Task brief
Among the entries below, find the lines with the word "folder" and copy them.

*** Opening of Provided data ***

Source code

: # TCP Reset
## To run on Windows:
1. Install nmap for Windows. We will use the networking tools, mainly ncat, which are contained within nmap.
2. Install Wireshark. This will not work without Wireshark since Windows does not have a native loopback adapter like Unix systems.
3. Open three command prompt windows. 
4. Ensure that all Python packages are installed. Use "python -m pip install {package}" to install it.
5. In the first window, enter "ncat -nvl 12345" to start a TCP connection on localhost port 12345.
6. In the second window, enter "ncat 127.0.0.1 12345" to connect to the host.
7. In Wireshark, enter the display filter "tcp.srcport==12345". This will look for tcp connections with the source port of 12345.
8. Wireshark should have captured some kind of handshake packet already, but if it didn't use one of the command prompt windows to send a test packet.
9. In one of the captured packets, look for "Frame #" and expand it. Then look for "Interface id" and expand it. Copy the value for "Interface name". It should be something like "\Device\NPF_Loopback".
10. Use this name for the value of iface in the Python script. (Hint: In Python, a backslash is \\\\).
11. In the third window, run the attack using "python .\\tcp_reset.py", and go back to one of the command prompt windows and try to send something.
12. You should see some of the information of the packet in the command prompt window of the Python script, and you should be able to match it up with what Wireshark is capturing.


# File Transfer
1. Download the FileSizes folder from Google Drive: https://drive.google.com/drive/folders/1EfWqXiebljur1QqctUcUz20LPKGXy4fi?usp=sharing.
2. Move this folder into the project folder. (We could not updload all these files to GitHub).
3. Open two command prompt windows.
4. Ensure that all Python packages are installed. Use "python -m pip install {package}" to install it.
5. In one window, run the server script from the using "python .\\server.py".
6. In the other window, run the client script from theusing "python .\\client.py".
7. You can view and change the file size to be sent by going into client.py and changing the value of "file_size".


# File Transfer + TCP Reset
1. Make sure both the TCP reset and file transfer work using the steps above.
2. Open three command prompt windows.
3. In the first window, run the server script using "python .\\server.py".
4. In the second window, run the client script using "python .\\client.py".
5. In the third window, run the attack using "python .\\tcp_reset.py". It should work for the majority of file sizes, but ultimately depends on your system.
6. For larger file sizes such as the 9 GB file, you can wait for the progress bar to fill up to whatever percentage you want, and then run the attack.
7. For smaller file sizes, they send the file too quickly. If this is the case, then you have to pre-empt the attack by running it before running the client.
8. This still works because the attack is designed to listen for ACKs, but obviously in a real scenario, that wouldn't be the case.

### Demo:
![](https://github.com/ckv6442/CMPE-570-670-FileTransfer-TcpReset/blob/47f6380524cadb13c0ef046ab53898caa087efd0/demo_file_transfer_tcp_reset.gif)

*** Close of Provided data ***

Problem solution
1. Download the FileSizes folder from Google Drive: https://drive.google.com/drive/folders/1EfWqXiebljur1QqctUcUz20LPKGXy4fi?usp=sharing.
2. Move this folder into the project folder. (We could not updload all these files to GitHub).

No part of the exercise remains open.